On mentionnera également, dans cette troisième et dernière partie, l’édition princeps et la traduction par Antoine Calvet et Joël Blanchard du »Prologus« de l’»Oratio Tragedica« écrite par Mézières au même moment que le »Songe du vieux pèlerin«, à la fin de l’année 1389: l’édition de ce prologue prélude à l’édition complète du texte, annoncée par les éditeurs. Le prologue présente les six parties qui composent l’»Oratio Tragedica« (et notamment le troisième chapitre introduisant la figure du Christ apothicaire) mais il suscite également l’intérêt par les traits biographiques que Mézières livre de lui-même et de ses pérégrinations à travers le monde. Comme le mentionne Calvet dans sa présentation, ce texte nourri de méditations de Bernard de Clairvaux, de Grégoire et d’Augustin, participe aussi de la devotio moderna. À cet égard, la tabula provenant d’un couvent des chartreux, parvenue entre les mains du Célestin (§ 19) et suscitant sa méditation, nous paraît désigner, plutôt qu’un »écrit«, un tableau représentant les arma Christi, thème étudié entre autres par Jeffrey H. Hamburger ou Georges Didi-Huberman: le tableau étant à la fois source et horizon d’une écriture placée sous le signe de la cumpunctio et mobilisant tout une rhétorique effusive de l’enargeia.

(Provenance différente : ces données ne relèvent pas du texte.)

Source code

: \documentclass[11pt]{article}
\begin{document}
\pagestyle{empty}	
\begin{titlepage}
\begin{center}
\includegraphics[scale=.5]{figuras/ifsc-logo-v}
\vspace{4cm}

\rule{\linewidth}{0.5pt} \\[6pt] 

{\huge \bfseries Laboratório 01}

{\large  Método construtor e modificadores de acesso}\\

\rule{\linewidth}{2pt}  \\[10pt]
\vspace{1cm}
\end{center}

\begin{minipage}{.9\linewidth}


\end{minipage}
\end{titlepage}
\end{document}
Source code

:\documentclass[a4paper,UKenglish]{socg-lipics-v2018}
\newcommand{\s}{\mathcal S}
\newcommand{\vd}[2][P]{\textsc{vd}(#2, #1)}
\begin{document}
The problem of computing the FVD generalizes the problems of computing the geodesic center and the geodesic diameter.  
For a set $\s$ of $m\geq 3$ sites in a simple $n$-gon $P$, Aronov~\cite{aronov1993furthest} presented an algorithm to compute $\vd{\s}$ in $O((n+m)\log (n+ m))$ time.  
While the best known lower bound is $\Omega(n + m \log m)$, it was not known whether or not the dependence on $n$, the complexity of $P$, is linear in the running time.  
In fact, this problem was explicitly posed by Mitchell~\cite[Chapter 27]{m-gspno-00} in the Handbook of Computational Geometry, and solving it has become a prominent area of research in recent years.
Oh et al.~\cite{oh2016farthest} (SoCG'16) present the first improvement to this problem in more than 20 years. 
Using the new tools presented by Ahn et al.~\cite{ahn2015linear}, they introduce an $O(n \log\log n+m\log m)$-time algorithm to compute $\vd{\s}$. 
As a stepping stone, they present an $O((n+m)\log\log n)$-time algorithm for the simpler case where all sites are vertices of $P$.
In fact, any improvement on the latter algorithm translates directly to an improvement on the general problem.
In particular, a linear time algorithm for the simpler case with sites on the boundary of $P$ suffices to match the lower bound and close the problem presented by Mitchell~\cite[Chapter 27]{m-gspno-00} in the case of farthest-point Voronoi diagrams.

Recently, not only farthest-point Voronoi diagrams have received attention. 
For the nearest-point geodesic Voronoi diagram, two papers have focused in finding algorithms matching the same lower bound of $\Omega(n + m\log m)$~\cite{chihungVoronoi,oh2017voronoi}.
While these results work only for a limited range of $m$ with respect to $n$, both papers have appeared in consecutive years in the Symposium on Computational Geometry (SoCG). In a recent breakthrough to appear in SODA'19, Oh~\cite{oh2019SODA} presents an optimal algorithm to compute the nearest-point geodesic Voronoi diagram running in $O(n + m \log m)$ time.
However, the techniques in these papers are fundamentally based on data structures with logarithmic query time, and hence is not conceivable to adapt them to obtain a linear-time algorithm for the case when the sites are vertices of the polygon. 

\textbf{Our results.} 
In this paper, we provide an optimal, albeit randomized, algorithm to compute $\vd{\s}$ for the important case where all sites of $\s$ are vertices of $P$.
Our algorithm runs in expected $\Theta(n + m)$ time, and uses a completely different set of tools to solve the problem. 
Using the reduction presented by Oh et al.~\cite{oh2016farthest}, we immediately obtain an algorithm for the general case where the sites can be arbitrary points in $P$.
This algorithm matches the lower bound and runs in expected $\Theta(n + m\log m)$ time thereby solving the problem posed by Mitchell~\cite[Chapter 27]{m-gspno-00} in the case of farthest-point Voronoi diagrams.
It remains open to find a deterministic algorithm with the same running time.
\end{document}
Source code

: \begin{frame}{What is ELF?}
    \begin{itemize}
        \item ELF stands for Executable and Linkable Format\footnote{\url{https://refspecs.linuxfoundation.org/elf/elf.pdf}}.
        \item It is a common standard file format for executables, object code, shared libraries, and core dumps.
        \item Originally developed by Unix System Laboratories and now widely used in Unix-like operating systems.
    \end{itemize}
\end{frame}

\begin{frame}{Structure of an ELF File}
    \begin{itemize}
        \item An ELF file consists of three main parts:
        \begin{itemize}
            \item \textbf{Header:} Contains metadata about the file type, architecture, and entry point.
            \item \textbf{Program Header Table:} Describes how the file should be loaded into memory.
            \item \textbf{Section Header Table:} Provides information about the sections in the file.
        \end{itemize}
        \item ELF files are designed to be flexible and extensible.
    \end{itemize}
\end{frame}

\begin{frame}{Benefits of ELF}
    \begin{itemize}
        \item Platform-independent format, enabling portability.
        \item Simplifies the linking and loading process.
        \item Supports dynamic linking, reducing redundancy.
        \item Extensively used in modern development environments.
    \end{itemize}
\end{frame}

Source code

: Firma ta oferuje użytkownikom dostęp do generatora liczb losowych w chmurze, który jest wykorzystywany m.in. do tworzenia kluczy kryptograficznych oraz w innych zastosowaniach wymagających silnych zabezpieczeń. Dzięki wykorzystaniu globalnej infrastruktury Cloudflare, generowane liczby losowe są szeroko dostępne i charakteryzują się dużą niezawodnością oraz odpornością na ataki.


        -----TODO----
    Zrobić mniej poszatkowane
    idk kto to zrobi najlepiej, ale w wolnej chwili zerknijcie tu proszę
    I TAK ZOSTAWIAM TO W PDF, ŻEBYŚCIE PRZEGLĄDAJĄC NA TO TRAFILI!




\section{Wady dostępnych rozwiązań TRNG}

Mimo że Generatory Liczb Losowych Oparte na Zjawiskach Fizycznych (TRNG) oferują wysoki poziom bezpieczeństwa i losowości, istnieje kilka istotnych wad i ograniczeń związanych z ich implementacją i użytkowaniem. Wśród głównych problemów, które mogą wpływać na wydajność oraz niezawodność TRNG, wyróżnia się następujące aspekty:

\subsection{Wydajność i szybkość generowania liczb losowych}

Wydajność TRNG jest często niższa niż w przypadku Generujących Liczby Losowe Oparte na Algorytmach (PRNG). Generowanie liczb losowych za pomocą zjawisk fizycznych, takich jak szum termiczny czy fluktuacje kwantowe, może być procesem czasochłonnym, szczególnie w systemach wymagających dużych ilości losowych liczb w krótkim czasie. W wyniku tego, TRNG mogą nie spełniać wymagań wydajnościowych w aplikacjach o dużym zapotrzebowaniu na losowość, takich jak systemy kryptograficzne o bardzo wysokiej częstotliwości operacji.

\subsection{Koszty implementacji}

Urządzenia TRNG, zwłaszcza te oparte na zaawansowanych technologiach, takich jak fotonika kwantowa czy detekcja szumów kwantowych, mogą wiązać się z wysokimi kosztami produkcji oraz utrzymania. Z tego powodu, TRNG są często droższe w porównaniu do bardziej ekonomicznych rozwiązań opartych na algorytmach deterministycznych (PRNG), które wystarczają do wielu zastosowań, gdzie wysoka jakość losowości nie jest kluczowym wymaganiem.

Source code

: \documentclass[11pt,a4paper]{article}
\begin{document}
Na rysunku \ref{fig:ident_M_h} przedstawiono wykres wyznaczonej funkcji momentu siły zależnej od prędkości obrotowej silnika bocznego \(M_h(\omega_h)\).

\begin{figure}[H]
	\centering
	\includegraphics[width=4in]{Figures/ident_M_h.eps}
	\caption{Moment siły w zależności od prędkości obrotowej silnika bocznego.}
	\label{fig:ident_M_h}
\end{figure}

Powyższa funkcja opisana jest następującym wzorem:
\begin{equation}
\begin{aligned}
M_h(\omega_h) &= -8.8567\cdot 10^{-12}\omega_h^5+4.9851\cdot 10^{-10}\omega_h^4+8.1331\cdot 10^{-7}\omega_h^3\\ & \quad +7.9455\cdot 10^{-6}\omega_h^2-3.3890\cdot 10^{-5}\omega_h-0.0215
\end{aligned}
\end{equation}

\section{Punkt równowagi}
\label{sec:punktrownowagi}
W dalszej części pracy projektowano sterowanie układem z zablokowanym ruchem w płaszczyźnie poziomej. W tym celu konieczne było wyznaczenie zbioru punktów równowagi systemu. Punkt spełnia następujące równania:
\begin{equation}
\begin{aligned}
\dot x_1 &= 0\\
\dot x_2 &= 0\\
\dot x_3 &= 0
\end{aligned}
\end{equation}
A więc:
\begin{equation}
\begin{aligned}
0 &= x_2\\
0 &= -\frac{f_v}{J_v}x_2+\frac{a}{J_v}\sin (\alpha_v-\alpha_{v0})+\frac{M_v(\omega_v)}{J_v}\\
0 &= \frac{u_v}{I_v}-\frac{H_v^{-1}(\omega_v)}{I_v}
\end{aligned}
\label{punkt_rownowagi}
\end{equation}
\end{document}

Si ce volume contient des contributions utiles et importantes, on regrettera néanmoins son manque d’unité, notamment dans la partie centrale enchaînant les approches thématiques et monographies (dont une, par ailleurs passionnante, sur la cartographie selon Opicinus de Canistris, due à Sylvain Piron) qui ne se rattachent qu’incidemment (dans le meilleur des cas) à la figure de Philippe de Mézières. Plus essentiellement, on ne pourra que s’étonner de l’absence d’un contemporain illustre de Mézières, à peine évoqué, qui nous permettrait de dialectiser le modèle d’une »Europe fille de la croisade« avec une tout autre conception, humaniste celle-ci, de l’Europe. Comme le rappelle Benoît Grévin, la question des liens de Mézières avec l’humanisme est parmi les spécialistes sujette à débat et à désaccords. La seule lettre écrite par Pétrarque à Mézières (Seniles, XIII, 2) consécutivement à la mort de Giacomo dei Rossi ne suffit pas à établir une communauté d’esprits entre les deux hommes, malgré l’intérêt du florentin pour la croisade, et il n’est rien de moins cicéronien que le latin de Mézières. Dans une des études les plus intéressantes du recueil (»Géographies rêvées et vécues: les Europes de Philippe de Mézières«), consacrée à l’usage supposé de la cartographie »mémorielle« par Mézières, Hélène Miller rappelle que Paris, dans le »Songe«, est bien »la terre d’élection de la translatio studii et imperii« d’où doit s’amorcer le mouvement de réformation du monde chrétien via la croisade. À cette polarisation du monde selon l’axe Paris-Jérusalem, Pétrarque oppose, dans une de ses lettres bien connues à l’évêque de Lombez Giacomo Colonna (Familiares, IV, 6) une autre polarisation entre Paris, mundi caput et urbium regina, et Rome, nutrix nostri temporis studiorum: il optera on le sait pour la seconde, foyer et horizon de la renaissance humaniste, et se fait couronner sur le Capitole en avril 1341. Peut-être les contours de l’Europe convoquée par Mézières comme on convoque le ban, se dessineraient-ils plus nettement s’ils étaient confrontés à l’idée »européenne« de son especial ami: c’est là affaire d’héritages, culturels et identitaires.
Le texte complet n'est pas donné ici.